I should always keep my stupid mouth shut ^_^ You know what happens when I talk? I say too much. I jinx stuff. I screw myself over so badly. It's ridiculous. I just found something that just proves that I jinx stuff. Go me. August 07, I think...
nepie I have only to wait until that boy gets on AIM again. Then he's blocked...for good. I should've done it last night. I could've. But I didn't even think of it until just now. I was gonna wait until the 5th, but that's too long. I'd chicken out far before then, so now was the only time. I keep trying to tell myself it's for the best, but I'm not really sure what that "best" is. I just think maybe I was going to have to do this anyway. There wasn't much other choice. Even if I see him somewhere, I will ignore him. I have to. Otherwise, I'll be giving in to my indulgent side yet again. That happens enough already, kthnx. So, basically, no more dealings with Colin ever again. The End.
uh-huh. nice try. While I haven't talked to him since then, I find myself in a position where I may be forced to deal with him again. stupid stupid stupid gonk *sigh* I mean, I was right in thinking Victoria would get along with him. Better than I ever did. But he acts in much the same way, though perhaps a little milder. Still, I don't want him anywhere near her. It's weird that I talked to him for as long as I did. But he was always there. I guess that's what it was. There was always someone to talk to, even when he just brushed off whatever I said, at least I was saying it. Though I never really trusted him. Couldn't. I wasn't in a particularly trusting mood at the time. Besides, I'd already been told that he had it out for me. Makes me wonder if that was true and that's what was really going on. Actually, come to think of it, I'm still not in a trusting mood. So why have I been so trusting? ha, i'm pathetic. That's why.

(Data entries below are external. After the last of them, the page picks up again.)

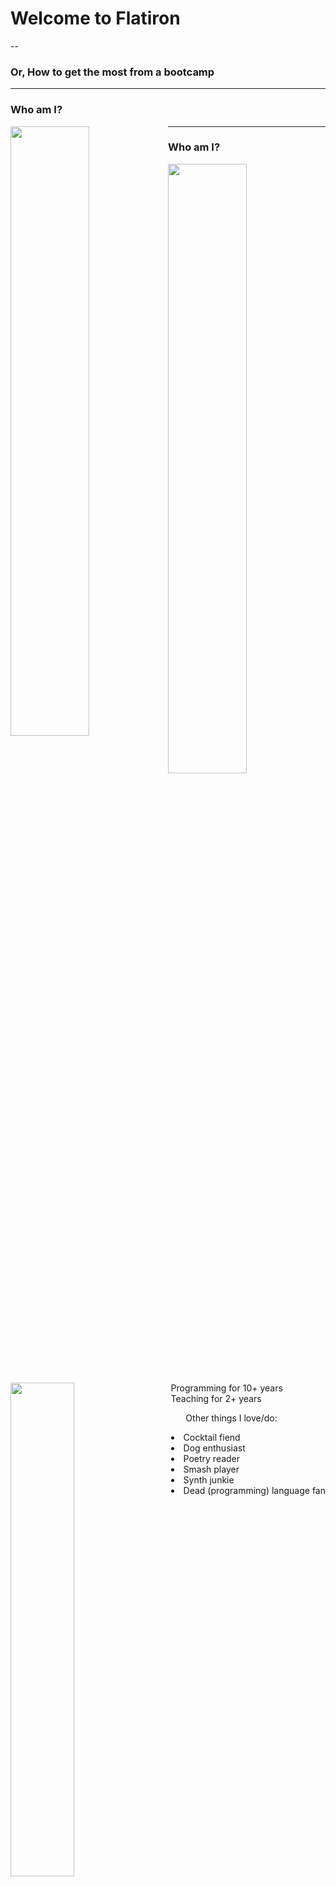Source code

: # Welcome to Flatiron

--

### Or, How to get the most from a bootcamp

---

### Who am I?

<img src="https://raw.githubusercontent.com/tiy-atl-js-jan-2017/slides/master/images/guide.jpg" width="50%" style="float: left;" />

---

### Who am I?

<img src="https://raw.githubusercontent.com/tiy-atl-js-jan-2017/slides/master/images/guide.jpg" width="50%" style="float: left;" />

<img src="https://raw.githubusercontent.com/tiy-atl-js-jan-2017/slides/master/images/excited.jpg" width="45%" style="display: inline-block;" />

<div style="float: right;">
  <span>Programming for 10+ years</span> <br/>
  <span>Teaching for 2+ years</span> <br/>
  <ul>Other things I love/do:</ul>
    <li>Cocktail fiend</li>
    <li>Dog enthusiast</li>
    <li>Poetry reader</li>
    <li>Smash player</li>
    <li>Synth junkie</li>
    <li>Dead (programming) language fan</li>
</div>

---

## The Big Picture

--

* You're embarking on an adventure. You'll experience highs and lows.

--

* You're here to _be_ a programmer. Start now. Writing code is your job.

--

* Focus on process and problem solving over details.
  * Trying to memorize everything _will not_ give the best outcome!
  * Writing correct code is about being able to debug, not remember.

---

## A few things to know about Flatiron

--

### Timelines

* You're with us for 15 weeks, broken into 5 3-week mods.
  * One each on: Ruby, Rails, Javascript, React. Then final projects!
* Each mod has 2 weeks of class and an exam, followed by a project week.
  * During project week, you will be building an app of your design all day.

--

### The Purpose of Lecture

* Bringing a pen, paper, and whiteboard is as useful as a laptop. Don't type along.

--

* Lectures are recorded and code is uploaded. They are accessible immediately after lunch.

--

* See the concepts beforehand so lecture time can focus on questions and nuances.

---

### The Purpose of Labs

Quoth Tez, "Don't pay attention to the damn green lights!"

--

Lab completion feels like getting all the collectibles in a game or something.
But a green light doesn't mean you _understand_ what you've been doing.

--

Sooner or later, we'll release more labs than you can finish in a day.
I'm aware of no student that has done every lab, nor do I think doing every lab is the best goal.

--

A recommended lab process is:

* Do all the READMEs (and maybe a code along) in a section, then attempt the last lab.
  * If you're able to do it without a ton of issues, move on.
  * If you find yourself getting stuck a lot, go back and do some of the earlier labs in the section 
    on specific topics you're struggling with.

---

## What it takes to succeed

--

<img src="https://raw.githubusercontent.com/tiy-atl-js-jan-2017/slides/master/images/corgi.jpg" style="width: 70%;" />

--

### Key points

1. Fail with confidence. 💪
2. There is no finish line. ✨
3. Be open with us and each other. ❤️

---

### What it takes to succeed

#### Failing

--

* [Listen to Julia][julia] Evans.

[julia]: https://twitter.com/b0rk/status/726201450079113216

--

* You're going to hit walls. A lot.
  * (If you don't, this isn't the best use of your time.)

--

* You will spend more of your career reading and debugging code than writing it!
  * So see those things as important. Don't be discouraged by errors.
  * When writing code, we're experimenting constantly. Run the code, not just the tests.

---

### What it takes to succeed

#### Curiosity

--

> Is studying computer science the best way to prepare to be a programmer?

> No. The best way to prepare is to write programs and
> study programs others have written. ... You've got to want to be
> in this incredible feedback loop where you get people to tell you
> what you're doing wrong.

* Bill Gates, Programmers at Work

--

Your goal _isn't_ the completion of this course. You won't get jobs because of a certificate.

--

Focus on your programming process, not "finishing" all the content.

Pay attention to phases of learning:
  * Reading code written by a professional. (easiest)
  * Being able to write working code while referencing examples. (next day)
  * Being able to write code without examples, just looking up occasional syntax. (next week)

---

### What it takes to succeed

#### Vulnerability

--

* Impostor syndrome is real. Know that I believe you _can_ be a programmer.
  * And there were plenty of times I wondered if I would "make it".

--

* Ask me to explain things til I'm hoarse. Until _you_ are satisfied.

--

* Be careful about evaluating your progress _while in motion_.
  * It's natural to want to compare yourself to others. Instead, focus on what's in front of you.

--

* We move _fast_. You are _supposed to struggle_. The usual pattern is:
  * Find a concept difficult to understand and use the day its introduced.
  * Be able to reproduce it the following day, referring to documentation or examples.
  * Comfortable using it with minimal googling or references in 4-5 days.

--

* Use staff, slack, and, by all means, each other.
  * But root out misunderstandings, don't reveal answers.

---

## Some Expectations

--

* Get a full night's sleep. Get here on time.
* Be responsible adults. Pursue this seriously.
* Be respectful of each other's experiences.
* Enjoy programming with us. :)
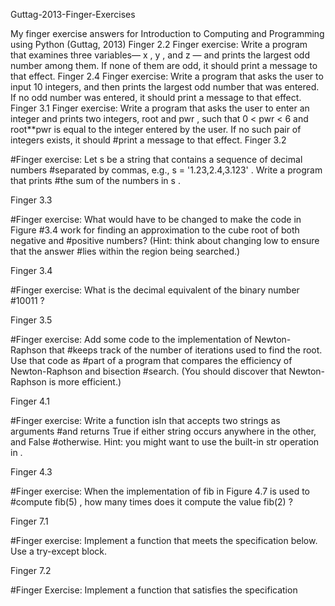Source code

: 
Guttag-2013-Finger-Exercises



My finger exercise answers for Introduction to Computing and Programming using Python (Guttag, 2013)
Finger 2.2
Finger exercise: Write a program that examines three variables— x , y , and z —
and prints the largest odd number among them. If none of them are odd, it
should print a message to that effect.
Finger 2.4
Finger exercise: Write a program that asks the user to input 10 integers, and
then prints the largest odd number that was entered. If no odd number was
entered, it should print a message to that effect.
Finger 3.1
Finger exercise: Write a program that asks the user to enter an integer and
prints two integers, root and pwr , such that 0 < pwr < 6 and root**pwr is
equal to the integer entered by the user. If no such pair of integers exists,
it should #print a message to that effect.
Finger 3.2

#Finger exercise: Let s be a string that contains a sequence of decimal numbers #separated by commas, e.g., s = '1.23,2.4,3.123' . Write a program that prints #the sum of the numbers in s .

Finger 3.3

#Finger exercise: What would have to be changed to make the code in Figure #3.4 work for finding an approximation to the cube root of both negative and #positive numbers? (Hint: think about changing low to ensure that the answer #lies within the region being searched.)

Finger 3.4

#Finger exercise: What is the decimal equivalent of the binary number #10011 ?

Finger 3.5

#Finger exercise: Add some code to the implementation of Newton-Raphson that #keeps track of the number of iterations used to find the root. Use that code as #part of a program that compares the efficiency of Newton-Raphson and bisection #search. (You should discover that Newton-Raphson is more efficient.)

Finger 4.1

#Finger exercise: Write a function isIn that accepts two strings as arguments #and returns True if either string occurs anywhere in the other, and False #otherwise. Hint: you might want to use the built-in str operation in .

Finger 4.3

#Finger exercise: When the implementation of fib in Figure 4.7 is used to #compute fib(5) , how many times does it compute the value fib(2) ?

Finger 7.1

#Finger exercise: Implement a function that meets the specification below. Use a try-except block.

Finger 7.2

#Finger Exercise: Implement a function that satisfies the specification

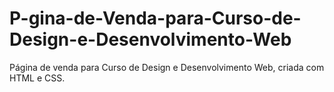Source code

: # P-gina-de-Venda-para-Curso-de-Design-e-Desenvolvimento-Web
Página de venda para Curso de Design e Desenvolvimento Web, criada com HTML e CSS.
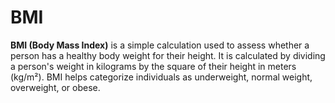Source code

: # BMI
**BMI (Body Mass Index)** is a simple calculation used to assess whether a person has a healthy body weight for their height. It is calculated by dividing a person's weight in kilograms by the square of their height in meters (kg/m²). BMI helps categorize individuals as underweight, normal weight, overweight, or obese.
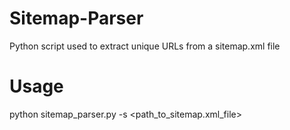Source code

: # Sitemap-Parser
Python script used to extract unique URLs from a sitemap.xml file

# Usage
python sitemap_parser.py -s <path_to_sitemap.xml_file>
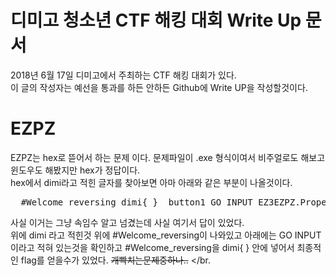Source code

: # 디미고 청소년 CTF 해킹 대회 Write Up 문서
2018년 6월 17일 디미고에서 주최하는 CTF 해킹 대회가 있다. </br>
이 글의 작성자는 예선을 통과를 하든 안하든 Github에 Write UP을 작성할것이다. 

# EZPZ
EZPZ는 hex로 뜯어서 하는 문제 이다. 문제파일이 .exe 형식이여서 비주얼로도 해보고 윈도우도 해봤지만 hex가 정답이다. </br>
hex에서 dimi라고 적힌 글자를 찾아보면 아마 아래와 같은 부분이 나올것이다. </br>
<pre>
  #Welcome_reversing dimi{ }  button1 GO INPUT EZ3EZPZ.Properties.Resources
</pre>
사실 이거는 그냥 속임수 알고 넘겼는데 사실 여기서 답이 있었다. </br>
위에 dimi 라고 적힌것 위에 #Welcome_reversing이 나와있고 아래에는 GO INPUT 이라고 적혀 있는것을 확인하고 #Welcome_reversing을 dimi{ } 안에 넣어서 최종적인 flag를 얻을수가 있었다. ~~개빡치는문제중하나..~~ </br.

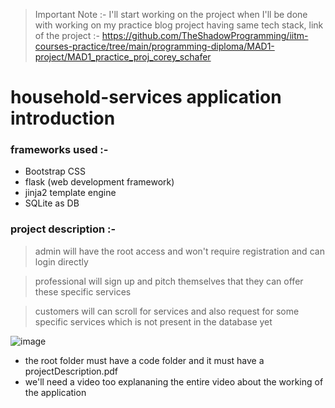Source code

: > Important Note :- I'll start working on the project when I'll be done with working on my practice blog project having same tech stack, link of the project :- https://github.com/TheShadowProgramming/iitm-courses-practice/tree/main/programming-diploma/MAD1-project/MAD1_practice_proj_corey_schafer

# household-services application introduction

### frameworks used :- 

- Bootstrap CSS
- flask (web development framework)
- jinja2 template engine
- SQLite as DB

### project description :- 
 
> admin will have the root access and won't require registration and can login directly

> professional will sign up and pitch themselves that they can offer these specific services

> customers will can scroll for services and also request for some specific services which is not present in the database yet

![image](https://github.com/user-attachments/assets/c6db123a-b06e-4cb9-ae2d-36ac1de0f71a)

- the root folder must have a code folder and it must have a projectDescription.pdf 
- we'll need a video too explananing the entire video about the working of the application
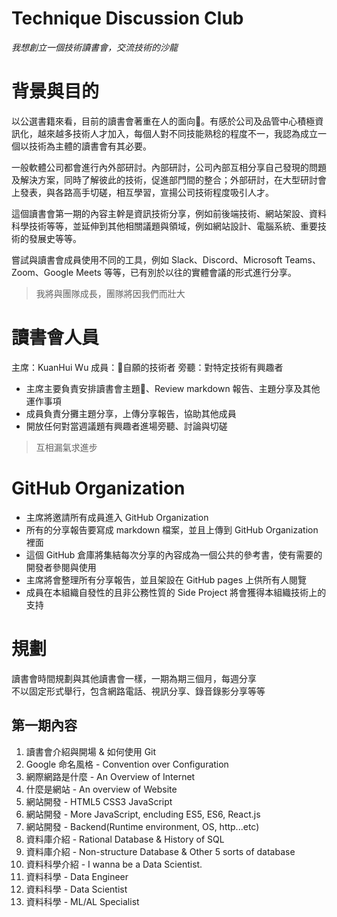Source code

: # Technique Discussion Club

*我想創立一個技術讀書會，交流技術的沙龍* 

# 背景與目的

以公選書籍來看，目前的讀書會著重在人的面向。有感於公司及品管中心積極資訊化，越來越多技術人才加入，每個人對不同技能熟稔的程度不一，我認為成立一個以技術為主體的讀書會有其必要。

一般軟體公司都會進行內外部研討。內部研討，公司內部互相分享自己發現的問題及解決方案，同時了解彼此的技術，促進部門間的整合；外部研討，在大型研討會上發表，與各路高手切磋，相互學習，宣揚公司技術程度吸引人才。

這個讀書會第一期的內容主幹是資訊技術分享，例如前後端技術、網站架設、資料科學技術等等，並延伸到其他相關議題與領域，例如網站設計、電腦系統、重要技術的發展史等等。

嘗試與讀書會成員使用不同的工具，例如 Slack、Discord、Microsoft Teams、Zoom、Google Meets 等等，已有別於以往的實體會議的形式進行分享。

> 我將與團隊成長，團隊將因我們而壯大

# 讀書會人員

主席：KuanHui Wu
成員：自願的技術者
旁聽：對特定技術有興趣者

* 主席主要負責安排讀書會主題、Review markdown 報告、主題分享及其他運作事項  
* 成員負責分攤主題分享，上傳分享報告，協助其他成員
* 開放任何對當週議題有興趣者進場旁聽、討論與切磋

> 互相漏氣求進步

# GitHub Organization

* 主席將邀請所有成員進入 GitHub Organization  
* 所有的分享報告要寫成 markdown 檔案，並且上傳到 GitHub Organization 裡面  
* 這個 GitHub 倉庫將集結每次分享的內容成為一個公共的參考書，使有需要的開發者參閱與使用  
* 主席將會整理所有分享報告，並且架設在 GitHub pages 上供所有人閱覽  
* 成員在本組織自發性的且非公務性質的 Side Project 將會獲得本組織技術上的支持  

# 規劃

讀書會時間規劃與其他讀書會一樣，一期為期三個月，每週分享  
不以固定形式舉行，包含網路電話、視訊分享、錄音錄影分享等等  

## 第一期內容

1. 讀書會介紹與開場 & 如何使用 Git
2. Google 命名風格 - Convention over Configuration
3. 網際網路是什麼 - An Overview of Internet
4. 什麼是網站 - An overview of Website
5. 網站開發 - HTML5 CSS3 JavaScript
6. 網站開發 - More JavaScript, encluding ES5, ES6, React.js
5. 網站開發 - Backend(Runtime environment, OS, http...etc)
6. 資料庫介紹 - Rational Database & History of SQL
7. 資料庫介紹 - Non-structure Database & Other 5 sorts of database
8. 資料科學介紹 - I wanna be a Data Scientist.
9. 資料科學 - Data Engineer
0. 資料科學 - Data Scientist
1. 資料科學 - ML/AL Specialist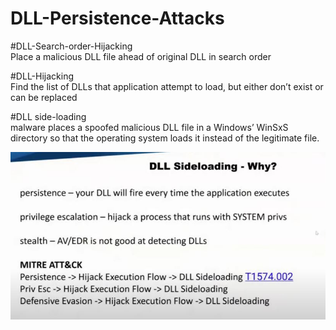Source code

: # DLL-Persistence-Attacks

#DLL-Search-order-Hijacking <br />
Place a malicious DLL file ahead of original DLL in search order <br />

#DLL-Hijacking <br />
Find the list of DLLs that application attempt to load, but either don’t exist or can be replaced <br />

#DLL side-loading  <br />
malware places a spoofed malicious DLL file in a Windows’ WinSxS directory so that the operating system loads it instead of the legitimate file.


![](/DLL-Hijacking/images/1.JPG) <br />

LOL. I make myself laugh. "why do I like english? 'cause Ms. Rice is AWESOME!!!" xD yea...no. not so much. xD wow, I guess I got to be good friends with Beth rather late in the year. lol, my total absolute red-in-the-face english incident. True love is steadfast and doesn't change easily. I tried to spit it out without emotion, but I probably didn't do a good job of it. xD wow, a toilet!!
oh...hehehe...add another question to the growing (yet short) list. Well...it's only short 'cause I forget. I ought to write these things down. In fact, that's what I will do ^_^ *gets post-it and writes questions* Okay. Now I won't forget ^_^ And maybe I'll remember more later.
~nepie
You know that hollow, hysterical laugh people laugh when they've been confronted with astounding, unbelivable information? I'm laughing it right now. I was reading the thing about the english class, and I think I'm royally screwed ^_^ ALL nonfiction writing @_@ I'd rather argue that Camus is an existentialist than argue the existence of global warming (which i inadvertantly disproved in my research paper ^^;;; ) hehe. At least I might be able to do a choir ^_^ The only one that requires solo audition is the show choir, and though I'd just love to do that stuff again, I'm not. NEVER ever again @_@ they're so evil. Upside: I'm done with english halfway through sophmore year (YAY!!!!!!) Downside: I'm also done with math at the same time (assuming I got a 3 on Calc). SUPER downside: the ******** engineering courses take up 16 hours every semester after sophmore year. SIXTEEN!!!! I thought we were supposed to be able to take interesting stuff outside the major -.- ******** engineering. I'm gonna be a math major mrgreen At least there's ELECTIVES, dammit. Engineering isn't for me anyway, really. It's more of a team-oriented thing, and I'm not a huge fan of group work.